Robert Tanitch reviews Scottish Ballet’s A Streetcar Named Desire at Sadler’s Wells Theatre, London

Robert Tanitch reviews Scottish Ballet’s A Streetcar Named Desire at Sadler’s Wells Theatre, London

There have been many fine revivals of Tennessee Williams’s greatest play since its 1947 Broadway premiere, a landmark in American theatre history; but none has been able to erase the memories of the performances by Marlon Brando, Vivien Leigh and Karl Malden in the Elia Kazan 1951 film.
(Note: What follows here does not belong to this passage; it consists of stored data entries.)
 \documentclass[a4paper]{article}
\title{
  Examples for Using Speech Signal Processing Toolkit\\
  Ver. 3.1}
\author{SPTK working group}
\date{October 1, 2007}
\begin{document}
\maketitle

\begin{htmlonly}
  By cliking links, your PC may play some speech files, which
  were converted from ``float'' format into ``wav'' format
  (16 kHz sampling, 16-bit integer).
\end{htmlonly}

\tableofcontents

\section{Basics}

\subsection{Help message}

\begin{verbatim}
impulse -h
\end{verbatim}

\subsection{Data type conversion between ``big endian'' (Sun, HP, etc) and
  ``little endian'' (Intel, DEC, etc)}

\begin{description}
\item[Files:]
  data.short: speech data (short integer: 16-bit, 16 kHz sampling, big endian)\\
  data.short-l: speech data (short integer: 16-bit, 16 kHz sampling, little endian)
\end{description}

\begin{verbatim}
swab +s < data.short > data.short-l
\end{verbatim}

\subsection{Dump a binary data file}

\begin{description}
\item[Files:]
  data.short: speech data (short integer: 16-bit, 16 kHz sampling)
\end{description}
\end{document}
The great strength of Scottish Ballet’s inventive version, which mixes drama, ballet and musical, is its dramaturgy. The dance narrative has a director, Nancy Meckler, and a choreographer, Annabelle Lopez Ochoa. Audiences who know the play will appreciate just how crystal clear their scenario is.

Blanche Dubois, the faded, vulnerable Southern belle, one of the great modern roles, sees herself as a heroine in a play by Alexander Dumas. “I don’t want realism!” she cries. “I want magic!” She loses everything – inheritance, home, family, husband and finally her mind.
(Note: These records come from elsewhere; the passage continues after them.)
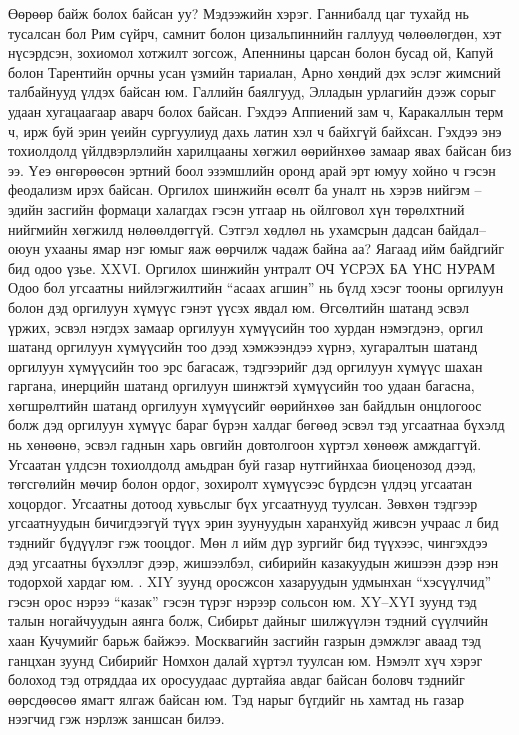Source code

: Өөрөөр байж болох байсан уу? Мэдээжийн хэрэг. Ганнибалд цаг тухайд нь тусалсан бол Рим сүйрч, самнит болон цизальпиннийн галлууд чөлөөлөгдөн, хэт нүсэрдсэн, зохиомол хотжилт зогсож, Апеннины царсан болон бусад ой, Капуй болон Тарентийн орчны усан үзмийн тариалан, Арно хөндий дэх эслэг жимсний талбайнууд үлдэх байсан юм. Галлийн баялгууд, Элладын урлагийн дээж сорыг удаан хугацаагаар аварч болох байсан. Гэхдээ Аппиений зам ч, Каракаллын терм ч, ирж буй эрин үеийн сургуулиуд дахь латин хэл ч байхгүй байхсан. Гэхдээ энэ тохиолдолд үйлдвэрлэлийн харилцааны хөгжил өөрийнхөө замаар явах байсан биз ээ. Үеэ өнгөрөөсөн эртний боол эзэмшлийн оронд арай эрт юмуу хойно ч гэсэн феодализм ирэх байсан. Оргилох шинжийн өсөлт ба уналт нь хэрэв нийгэм – эдийн засгийн формаци халагдах гэсэн утгаар нь ойлговол хүн төрөлхтний нийгмийн хөгжилд нөлөөлдөггүй. Сэтгэл хөдлөл нь ухамсрын дадсан байдал–оюун ухааны ямар нэг юмыг яаж өөрчилж чадаж байна аа? Яагаад ийм байдгийг бид одоо үзье.
XXVI. Оргилох шинжийн унтралт
ОЧ ҮСРЭХ БА ҮНС НУРАМ
Одоо бол угсаатны нийлэгжилтийн “асаах агшин” нь бүлд хэсэг тооны оргилуун болон дэд оргилуун хүмүүс гэнэт үүсэх явдал юм. Өгсөлтийн шатанд эсвэл үржих, эсвэл нэгдэх замаар оргилуун хүмүүсийн тоо хурдан нэмэгдэнэ, оргил шатанд оргилуун хүмүүсийн тоо дээд хэмжээндээ хүрнэ, хугаралтын шатанд оргилуун хүмүүсийн тоо эрс багасаж, тэдгээрийг дэд оргилуун хүмүүс шахан гаргана, инерцийн шатанд оргилуун шинжтэй хүмүүсийн тоо удаан багасна, хөгшрөлтийн шатанд оргилуун хүмүүсийг өөрийнхөө зан байдлын онцлогоос болж дэд оргилуун хүмүүс бараг бүрэн халдаг бөгөөд эсвэл тэд угсаатнаа бүхэлд нь хөнөөнө, эсвэл гаднын харь овгийн довтолгоон хүртэл хөнөөж амждаггүй. Угсаатан үлдсэн тохиолдолд амьдран буй газар нутгийнхаа биоценозод дээд, төгсгөлийн мөчир болон ордог, зохиролт хүмүүсээс бүрдсэн үлдэц угсаатан хоцордог.
Угсаатны дотоод хувьслыг бүх угсаатнууд туулсан. Зөвхөн тэдгээр угсаатнуудын бичигдээгүй түүх эрин зуунуудын харанхуйд живсэн учраас л бид тэднийг бүдүүлэг гэж тооцдог. Мөн л ийм дүр зургийг бид түүхээс, чингэхдээ дэд угсаатны бүхэллэг дээр, жишээлбэл, сибирийн казакуудын жишээн дээр нэн тодорхой хардаг юм. .
XIY зуунд оросжсон хазаруудын удмынхан “хэсүүлчид” гэсэн орос нэрээ “казак” гэсэн түрэг нэрээр сольсон юм. XY–XYI зуунд тэд талын ногайчуудын аянга болж, Сибирьт дайныг шилжүүлэн тэдний сүүлчийн хаан Кучумийг барьж байжээ. Москвагийн засгийн газрын дэмжлэг аваад тэд ганцхан зуунд Сибирийг Номхон далай хүртэл туулсан юм. Нэмэлт хүч хэрэг болоход тэд отряддаа их оросуудаас дуртайяа авдаг байсан боловч тэднийг өөрсдөөсөө ямагт ялгаж байсан юм. Тэд нарыг бүгдийг нь хамтад нь газар нээгчид гэж нэрлэж заншсан билээ.
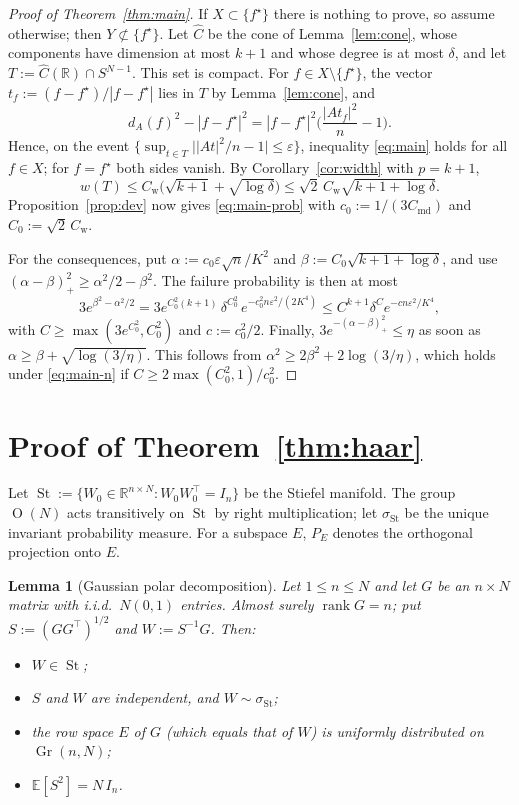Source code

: \documentclass[11pt]{article}
\newtheorem{lemma}[theorem]{Lemma}
\theoremstyle{definition}
\numberwithin{equation}{section}
\newcommand{\R}{\mathbb{R}}
\newcommand{\E}{\mathbb{E}}
\newcommand{\eps}{\varepsilon}
\newcommand{\fs}{f^{\star}}
\newcommand{\Ch}{\widehat{C}}
\DeclareMathOperator{\rank}{rank}
\DeclareMathOperator{\Gr}{Gr}
\DeclareMathOperator{\St}{St}
\DeclareMathOperator{\Ort}{O}
\newcommand{\Cmd}{C_{\mathrm{md}}}
\newcommand{\Cw}{C_{\mathrm{w}}}
\begin{document}
\begin{proof}[Proof of Theorem~\ref{thm:main}]
If $X\subset\{\fs\}$ there is nothing to prove, so assume otherwise; then $Y\not\subset\{\fs\}$. Let $\Ch$ be the cone of Lemma~\ref{lem:cone}, whose components have dimension at most $k+1$ and whose degree is at most $\delta$, and let $T:=\Ch(\R)\cap S^{N-1}$. This set is compact. For $f\in X\setminus\{\fs\}$, the vector $t_f:=(f-\fs)/|f-\fs|$ lies in $T$ by Lemma~\ref{lem:cone}, and
\[
d_A(f)^2-|f-\fs|^2=|f-\fs|^2\Big(\frac{|At_f|^2}{n}-1\Big).
\]
Hence, on the event $\big\{\sup_{t\in T}\big||At|^2/n-1\big|\le\eps\big\}$, inequality \eqref{eq:main} holds for all $f\in X$; for $f=\fs$ both sides vanish. By Corollary~\ref{cor:width} with $p=k+1$,
\[
w(T)\le\Cw\big(\sqrt{k+1}+\sqrt{\log\delta}\big)\le\sqrt2\,\Cw\sqrt{k+1+\log\delta}.
\]
Proposition~\ref{prop:dev} now gives \eqref{eq:main-prob} with $c_0:=1/(3\Cmd)$ and $C_0:=\sqrt2\,\Cw$.

For the consequences, put $\alpha:=c_0\eps\sqrt n/K^2$ and $\beta:=C_0\sqrt{k+1+\log\delta}$, and use $(\alpha-\beta)_+^2\ge\alpha^2/2-\beta^2$. The failure probability is then at most
\[
3e^{\beta^2-\alpha^2/2}=3e^{C_0^2(k+1)}\,\delta^{C_0^2}\,e^{-c_0^2n\eps^2/(2K^4)}\le C^{k+1}\delta^Ce^{-cn\eps^2/K^4},
\]
with $C\ge\max(3e^{C_0^2},C_0^2)$ and $c:=c_0^2/2$. Finally, $3e^{-(\alpha-\beta)_+^2}\le\eta$ as soon as $\alpha\ge\beta+\sqrt{\log(3/\eta)}$. This follows from $\alpha^2\ge2\beta^2+2\log(3/\eta)$, which holds under \eqref{eq:main-n} if $C\ge2\max(C_0^2,1)/c_0^2$.
\end{proof}

\section{Proof of Theorem~\ref{thm:haar}}\label{sec:proof-haar}

Let $\St:=\{W_0\in\R^{n\times N}:W_0W_0^\top=I_n\}$ be the Stiefel manifold. The group $\Ort(N)$ acts transitively on $\St$ by right multiplication; let $\sigma_{\St}$ be the unique invariant probability measure. For a subspace $E$, $P_E$ denotes the orthogonal projection onto $E$.

\begin{lemma}[Gaussian polar decomposition]\label{lem:polar}
Let $1\le n\le N$ and let $G$ be an $n\times N$ matrix with i.i.d.\ $N(0,1)$ entries. Almost surely $\rank G=n$; put $S:=(GG^\top)^{1/2}$ and $W:=S^{-1}G$. Then:
\begin{itemize}
\item $W\in\St$;
\item $S$ and $W$ are independent, and $W\sim\sigma_{\St}$;
\item the row space $E$ of $G$ (which equals that of $W$) is uniformly distributed on $\Gr(n,N)$;
\item $\E[S^2]=N\,I_n$.
\end{itemize}
\end{lemma}
\end{document}
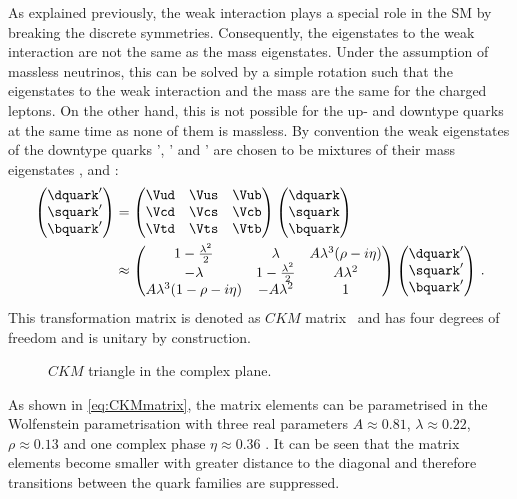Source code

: As explained previously, the weak interaction plays a special role in the \ac{SM} by breaking the discrete symmetries.
Consequently, the eigenstates to the weak interaction are not the same as the mass eigenstates.
Under the assumption of massless neutrinos, this can be solved by a simple rotation such that the eigenstates to the weak interaction and the mass are the same for the charged leptons.
On the other hand, this is not possible for the up- and downtype quarks at the same time as none of them is massless.
By convention the weak eigenstates of the downtype quarks \dquark', \squark' and \bquark' are chosen to be mixtures of their mass eigenstates \dquark, \squark and \bquark:
\begin{align}
\begin{pmatrix} \dquark' \\ \squark' \\ \bquark' \end{pmatrix}
&= \begin{pmatrix} \Vud & \Vus & \Vub \\ \Vcd & \Vcs & \Vcb \\ \Vtd & \Vts & \Vtb \end{pmatrix}
\begin{pmatrix} \dquark \\ \squark \\ \bquark \end{pmatrix}\nonumber \\
&\approx \begin{pmatrix} 1-\frac{\lambda^2}{2} & \lambda & A\lambda^3(\rho-i\eta) \\
                        -\lambda & 1-\frac{\lambda^2}{2} & A\lambda^2 \\
                        A\lambda^3(1-\rho-i\eta) & -A\lambda^2 & 1 \end{pmatrix}
\begin{pmatrix} \dquark' \\ \squark' \\ \bquark' \end{pmatrix}\,. \label{eq:CKMmatrix}
\end{align}
This transformation matrix is denoted as $CKM$ matrix~\cite{Kobayashi:1973fv,PhysRevLett.10.531} and has four degrees of freedom and is unitary by construction.
\begin{figure}[tbp]
	\centering
	
	\caption{$CKM$ triangle in the complex plane.}
	\label{fig:ckmtheory}
\end{figure}
As shown in \cref{eq:CKMmatrix}, the matrix elements can be parametrised in the Wolfenstein parametrisation \cite{Wolfenstein:1983yz} with three real parameters $A\approx0.81$, $\lambda\approx0.22$, $\rho\approx0.13$ \cite{PDG2018} and one complex phase $\eta\approx0.36$ \cite{PDG2018}.
It can be seen that the matrix elements become smaller with greater distance to the diagonal and therefore transitions between the quark families are suppressed.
The ballet begins with the back story in the old South before the destitute Blanche comes to New Orleans in the 1940’s to stay with her sister, Stella, who is married to the brutal Stanley Kowalski.
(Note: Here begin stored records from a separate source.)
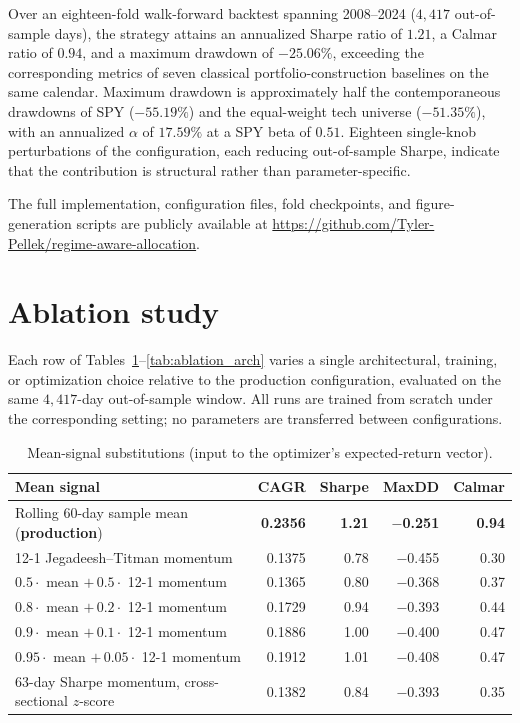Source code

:\documentclass[11pt]{article}
\begin{document}
Over an eighteen-fold walk-forward backtest spanning 2008--2024
($4{,}417$ out-of-sample days), the strategy attains an annualized
Sharpe ratio of $1.21$, a Calmar ratio of $0.94$, and a maximum
drawdown of $-25.06\%$, exceeding the corresponding metrics of seven
classical portfolio-construction baselines on the same calendar.
Maximum drawdown is approximately half the contemporaneous drawdowns
of SPY ($-55.19\%$) and the equal-weight tech universe ($-51.35\%$),
with an annualized $\alpha$ of $17.59\%$ at a SPY beta of $0.51$.
Eighteen single-knob perturbations of the configuration, each reducing
out-of-sample Sharpe, indicate that the contribution is structural
rather than parameter-specific.

The full implementation, configuration files, fold checkpoints, and
figure-generation scripts are publicly available at
\url{https://github.com/Tyler-Pellek/regime-aware-allocation}.

\appendix

\section{Ablation study}\label{app:ablation}

Each row of Tables~\ref{tab:ablation_signal}--\ref{tab:ablation_arch}
varies a single architectural, training, or optimization choice
relative to the production configuration, evaluated on the same
$4{,}417$-day out-of-sample window. All runs are trained from scratch
under the corresponding setting; no parameters are transferred between
configurations.

\begin{table}[h]
\centering
\caption{Mean-signal substitutions (input to the optimizer's
expected-return vector).}
\label{tab:ablation_signal}
\small
\begin{tabular}{lrrrr}
\toprule
Mean signal & CAGR & Sharpe & MaxDD & Calmar \\
\midrule
Rolling 60-day sample mean (\textbf{production})    & \textbf{0.2356} & \textbf{1.21} & \textbf{$-$0.251} & \textbf{0.94} \\
12-1 Jegadeesh--Titman momentum                    & 0.1375 & 0.78 & $-$0.455 & 0.30 \\
$0.5\cdot$ mean $+\, 0.5\cdot$ 12-1 momentum       & 0.1365 & 0.80 & $-$0.368 & 0.37 \\
$0.8\cdot$ mean $+\, 0.2\cdot$ 12-1 momentum       & 0.1729 & 0.94 & $-$0.393 & 0.44 \\
$0.9\cdot$ mean $+\, 0.1\cdot$ 12-1 momentum       & 0.1886 & 1.00 & $-$0.400 & 0.47 \\
$0.95\cdot$ mean $+\, 0.05\cdot$ 12-1 momentum     & 0.1912 & 1.01 & $-$0.408 & 0.47 \\
63-day Sharpe momentum, cross-sectional $z$-score  & 0.1382 & 0.84 & $-$0.393 & 0.35 \\
\bottomrule
\end{tabular}
\end{table}
\end{document}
Blanche had married a young man who turned out to be gay. He committed suicide. Her promiscuous behaviour, which included the seduction of a youngster, shocked the community so much, she was expelled.

The past continues to haunt her. There are flashbacks to her husband and her notorious reliance on the kindness of strangers. The choreography and the music express Williams’s text so well.

Peter Salem’s contemporary, jazzy, atmospheric score, which uses original and natural sounds, plus an electronic beat, is particularly effective. There is no dialogue, only a popular song, Only a Paper Moon (heard on the radio), and one single word, Stanley yelling his wife’s name, Stellaaaaaaa!

Nicola Turner’s design is minimalist. The DuBois family mansion crumbles before our eyes, leaving a pile of debris and packing crates, which are then constantly moved around the stage and re-arranged, quickly and effectively by the dancers, creating different locations.

At the performance I attended, Blanche and Stanley were danced by Roseanna Leney and Benjamin Thomas. The scene which had the most erotic and traumatic impact – so brutal it silenced the theatre – is when Stanley rapes Blanche. The silence on stage and in the auditorium was deafening.

Scottish Ballet’s A Streetcar Named Desire, not seen since 2015, deserves to be revived much more often.